▸ **WORK TO BE COMPLETED**
Sort through the data and copy the lines holding the word "channelDescription".

▸ **DATA UNDER STUDY**
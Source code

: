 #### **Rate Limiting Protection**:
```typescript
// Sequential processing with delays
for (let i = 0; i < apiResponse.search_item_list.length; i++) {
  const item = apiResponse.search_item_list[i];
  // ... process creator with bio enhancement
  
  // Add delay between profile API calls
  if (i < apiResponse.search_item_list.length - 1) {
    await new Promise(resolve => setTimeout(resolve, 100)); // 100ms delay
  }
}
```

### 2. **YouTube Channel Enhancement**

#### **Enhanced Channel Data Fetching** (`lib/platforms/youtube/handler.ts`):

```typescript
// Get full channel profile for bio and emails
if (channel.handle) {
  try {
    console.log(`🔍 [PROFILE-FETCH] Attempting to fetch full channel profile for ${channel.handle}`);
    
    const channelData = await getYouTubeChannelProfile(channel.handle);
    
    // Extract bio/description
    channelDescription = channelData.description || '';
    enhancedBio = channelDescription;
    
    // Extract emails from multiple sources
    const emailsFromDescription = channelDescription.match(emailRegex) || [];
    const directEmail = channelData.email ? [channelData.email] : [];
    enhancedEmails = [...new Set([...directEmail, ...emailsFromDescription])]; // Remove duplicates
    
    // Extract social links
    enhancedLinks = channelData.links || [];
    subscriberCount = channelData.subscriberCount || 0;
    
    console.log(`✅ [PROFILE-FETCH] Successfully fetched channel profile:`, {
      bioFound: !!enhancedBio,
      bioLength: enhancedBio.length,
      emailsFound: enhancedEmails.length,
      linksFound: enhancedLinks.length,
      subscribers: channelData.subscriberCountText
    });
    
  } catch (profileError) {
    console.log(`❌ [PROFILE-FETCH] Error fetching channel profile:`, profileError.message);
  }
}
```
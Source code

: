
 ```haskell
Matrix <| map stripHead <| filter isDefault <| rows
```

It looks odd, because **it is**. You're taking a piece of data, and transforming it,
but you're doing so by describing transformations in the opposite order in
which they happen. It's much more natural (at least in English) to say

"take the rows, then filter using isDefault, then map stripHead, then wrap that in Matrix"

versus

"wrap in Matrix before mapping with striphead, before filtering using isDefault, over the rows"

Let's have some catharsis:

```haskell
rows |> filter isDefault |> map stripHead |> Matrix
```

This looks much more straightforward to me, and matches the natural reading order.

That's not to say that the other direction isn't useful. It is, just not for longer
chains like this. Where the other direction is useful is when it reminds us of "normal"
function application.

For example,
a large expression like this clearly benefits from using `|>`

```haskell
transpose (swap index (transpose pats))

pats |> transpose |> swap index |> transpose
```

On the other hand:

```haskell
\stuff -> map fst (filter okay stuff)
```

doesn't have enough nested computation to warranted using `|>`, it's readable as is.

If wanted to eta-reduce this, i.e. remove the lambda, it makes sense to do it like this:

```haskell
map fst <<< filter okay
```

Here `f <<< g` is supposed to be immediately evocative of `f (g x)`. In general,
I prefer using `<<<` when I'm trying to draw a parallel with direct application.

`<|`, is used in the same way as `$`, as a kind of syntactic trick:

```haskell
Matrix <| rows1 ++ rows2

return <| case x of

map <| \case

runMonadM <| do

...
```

▸ **SOLUTION TO THE PROBLEM**
    channelDescription = channelData.description || '';
    enhancedBio = channelDescription;
    const emailsFromDescription = channelDescription.match(emailRegex) || [];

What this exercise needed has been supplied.